Чжоу Цзышу провел Цзин Ци вглубь, а затем толкнул маленькую обшарпанную дверь в углу. Ее охраняли несколько человек, а внутри находилась зловещего вида тюрьма.
– Я запер его там, – бесстрастно сказал Чжоу Цзышу.
Цзин Ци быстро взглянул на него и поспешил проследовать за старым слугой, что нес лампу. Внутри тюрьма напоминала извилистый лабиринт, где за каждым поворотом кто-то стоял на страже, и потому казалась более охраняемой, чем тюрьма Министерства наказаний. Пробравшись в самую ее глубь, Чжоу Цзышу остановился, как вкопанный, не в силах идти дальше.

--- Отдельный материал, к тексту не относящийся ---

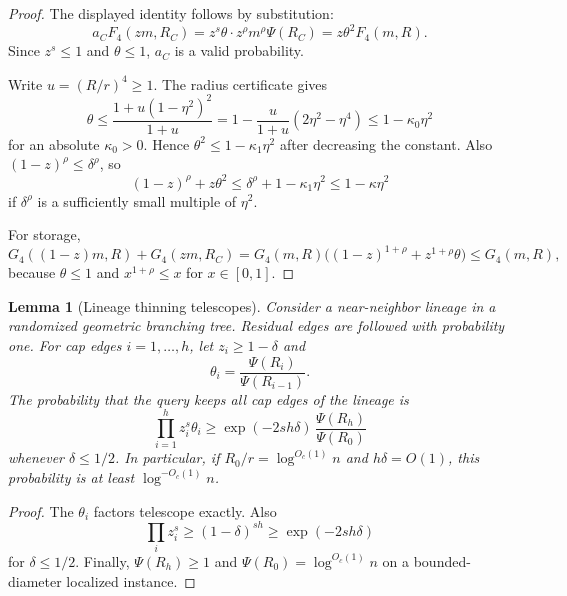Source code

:\documentclass[10pt]{article}
\newtheorem{lemma}[theorem]{Lemma}
\theoremstyle{definition}
\begin{document}
\begin{proof}
   The displayed identity follows by substitution:
   \[
      a_CF_4(zm,R_C)
      =
      z^s\theta\cdot z^\rho m^\rho\Psi(R_C)
      =
      z\theta^2F_4(m,R).
   \]
   Since $z^s\le1$ and $\theta\le1$, $a_C$ is a valid probability.

   Write $u=(R/r)^4\ge1$. The radius certificate gives
   \[
      \theta
      \le
      \frac{1+u(1-\eta^2)^2}{1+u}
      =
      1-\frac{u}{1+u}(2\eta^2-\eta^4)
      \le
      1-\kappa_0\eta^2
   \]
   for an absolute $\kappa_0>0$. Hence $\theta^2\le1-\kappa_1\eta^2$ after decreasing the constant. Also $(1-z)^\rho\le\delta^\rho$, so
   \[
      (1-z)^\rho+z\theta^2
      \le
      \delta^\rho+1-\kappa_1\eta^2
      \le
      1-\kappa\eta^2
   \]
   if $\delta^\rho$ is a sufficiently small multiple of $\eta^2$.

   For storage,
   \[
      G_4((1-z)m,R)+G_4(zm,R_C)
      =
      G_4(m,R)\bigl((1-z)^{1+\rho}+z^{1+\rho}\theta\bigr)
      \le
      G_4(m,R),
   \]
   because $\theta\le1$ and $x^{1+\rho}\le x$ for $x\in[0,1]$.
\end{proof}

\begin{lemma}[Lineage thinning telescopes]\label{lem:thin-lineage}
   Consider a near-neighbor lineage in a randomized geometric branching tree. Residual edges are followed with probability one. For cap edges $i=1,\ldots,h$, let $z_i\ge1-\delta$ and
   \[
      \theta_i=\frac{\Psi(R_i)}{\Psi(R_{i-1})}.
   \]
   The probability that the query keeps all cap edges of the lineage is
   \[
      \prod_{i=1}^h z_i^s\theta_i
      \ge
      \exp(-2sh\delta)\,
      \frac{\Psi(R_h)}{\Psi(R_0)}
   \]
   whenever $\delta\le1/2$. In particular, if $R_0/r=\log^{O_c(1)}n$ and $h\delta=O(1)$, this probability is at least $\log^{-O_c(1)}n$.
\end{lemma}

\begin{proof}
   The $\theta_i$ factors telescope exactly. Also
   \[
      \prod_i z_i^s
      \ge
      (1-\delta)^{sh}
      \ge
      \exp(-2sh\delta)
   \]
   for $\delta\le1/2$. Finally, $\Psi(R_h)\ge1$ and $\Psi(R_0)=\log^{O_c(1)}n$ on a bounded-diameter localized instance.
\end{proof}
\end{document}
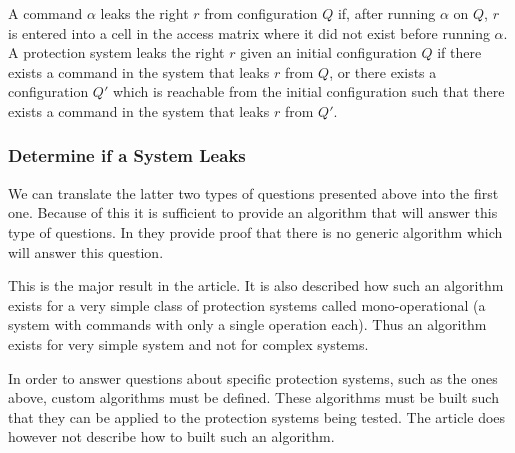 \begin{definition}
A command $\alpha$ leaks the right $r$ from configuration $Q$ if, after running $\alpha$ on $Q$, $r$ is entered into a cell in the access matrix where it did not exist before running $\alpha$.
A protection system leaks the right $r$ given an initial configuration $Q$ if there exists a command in the system that leaks $r$ from $Q$, or there exists a configuration $Q'$ which is reachable from the initial configuration such that there exists a command in the system that leaks $r$ from $Q'$.
\end{definition}

\subsubsection{Determine if a System Leaks}
We can translate the latter two types of questions presented above into the first one.
Because of this it is sufficient to provide an algorithm that will answer this type of questions.
In \cite{HRU} they provide proof that there is no generic algorithm which will answer this question.

This is the major result in the article.
It is also described how such an algorithm exists for a very simple class of protection systems called mono-operational (a system with commands with only a single operation each).
Thus an algorithm exists for very simple system and not for complex systems.

In order to answer questions about specific protection systems, such as the ones above, custom algorithms must be defined.
These algorithms must be built such that they can be applied to the protection systems being tested.
The article does however not describe how to built such an algorithm.
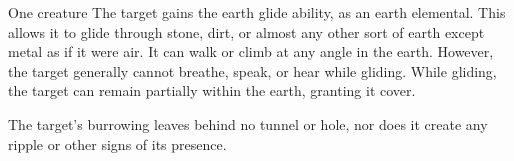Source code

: \begin{spellheader}
    \spelldur{\durshort}
\end{spellheader}
\begin{spelleffects}
    \begin{spelltarget}{One creature}
        \spelleffect The target gains the earth glide ability, as an earth elemental. This allows it to glide through stone, dirt, or almost any other sort of earth except metal  as if it were air. It can walk or climb at any angle in the earth. However, the target generally cannot breathe, speak, or hear while gliding. While gliding, the target can remain partially within the earth, granting it cover.
    \end{spelltarget}
\end{spelleffects}
\begin{spellfooter}
    \spellnotes The target's burrowing leaves behind no tunnel or hole, nor does it create any ripple or other signs of its presence.
\end{spellfooter}

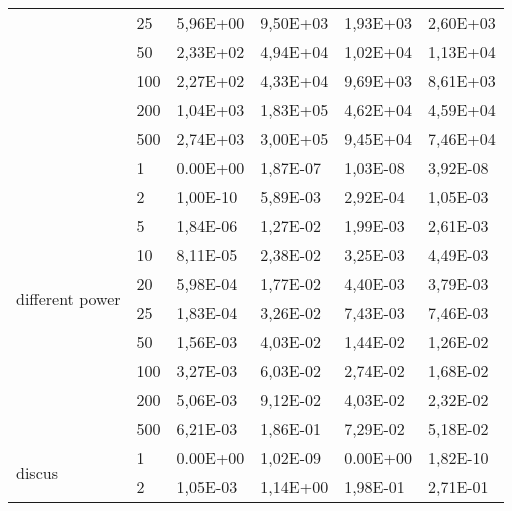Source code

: \begin{longtable}[c]{|m{3.5cm}|l|l|l|l|l|}
                                        & 25        & 5,96E+00   & 9,50E+03   & 1,93E+03   & 2,60E+03  \\ \cline{2-6} 
                                        & 50        & 2,33E+02   & 4,94E+04   & 1,02E+04   & 1,13E+04  \\ \cline{2-6} 
                                        & 100       & 2,27E+02   & 4,33E+04   & 9,69E+03   & 8,61E+03  \\ \cline{2-6} 
                                        & 200       & 1,04E+03   & 1,83E+05   & 4,62E+04   & 4,59E+04  \\ \cline{2-6} 
                                        & 500       & 2,74E+03   & 3,00E+05   & 9,45E+04   & 7,46E+04  \\ \hline
\multirow{10}{*}{different power}       & 1         & 0.00E+00   & 1,87E-07   & 1,03E-08   & 3,92E-08  \\ \cline{2-6} 
                                        & 2         & 1,00E-10   & 5,89E-03   & 2,92E-04   & 1,05E-03  \\ \cline{2-6} 
                                        & 5         & 1,84E-06   & 1,27E-02   & 1,99E-03   & 2,61E-03  \\ \cline{2-6} 
                                        & 10        & 8,11E-05   & 2,38E-02   & 3,25E-03   & 4,49E-03  \\ \cline{2-6} 
                                        & 20        & 5,98E-04   & 1,77E-02   & 4,40E-03   & 3,79E-03  \\ \cline{2-6} 
                                        & 25        & 1,83E-04   & 3,26E-02   & 7,43E-03   & 7,46E-03  \\ \cline{2-6} 
                                        & 50        & 1,56E-03   & 4,03E-02   & 1,44E-02   & 1,26E-02  \\ \cline{2-6} 
                                        & 100       & 3,27E-03   & 6,03E-02   & 2,74E-02   & 1,68E-02  \\ \cline{2-6} 
                                        & 200       & 5,06E-03   & 9,12E-02   & 4,03E-02   & 2,32E-02  \\ \cline{2-6} 
                                        & 500       & 6,21E-03   & 1,86E-01   & 7,29E-02   & 5,18E-02  \\ \hline
\multirow{10}{*}{discus}                & 1         & 0.00E+00   & 1,02E-09   & 0.00E+00   & 1,82E-10  \\ \cline{2-6} 
                                        & 2         & 1,05E-03   & 1,14E+00   & 1,98E-01   & 2,71E-01  \\ \cline{2-6} 

\end{longtable}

Цзин Ци посмотрел на охранника, а затем сказал старому слуге:
– Оставьте мне ключ. А сами, пожалуйста, уйдите ненадолго.
Как только все ушли, он подошел и открыл железную дверь камеры.
Лян Цзюсяо сжался в самом углу, даже не притронувшись к уже остывшей еде. Заметив вошедшего Цзин Ци, он отупело поднял на него глаза и странно улыбнулся:
– А, князь. Большое спасибо за ваше гостеприимство в тот день.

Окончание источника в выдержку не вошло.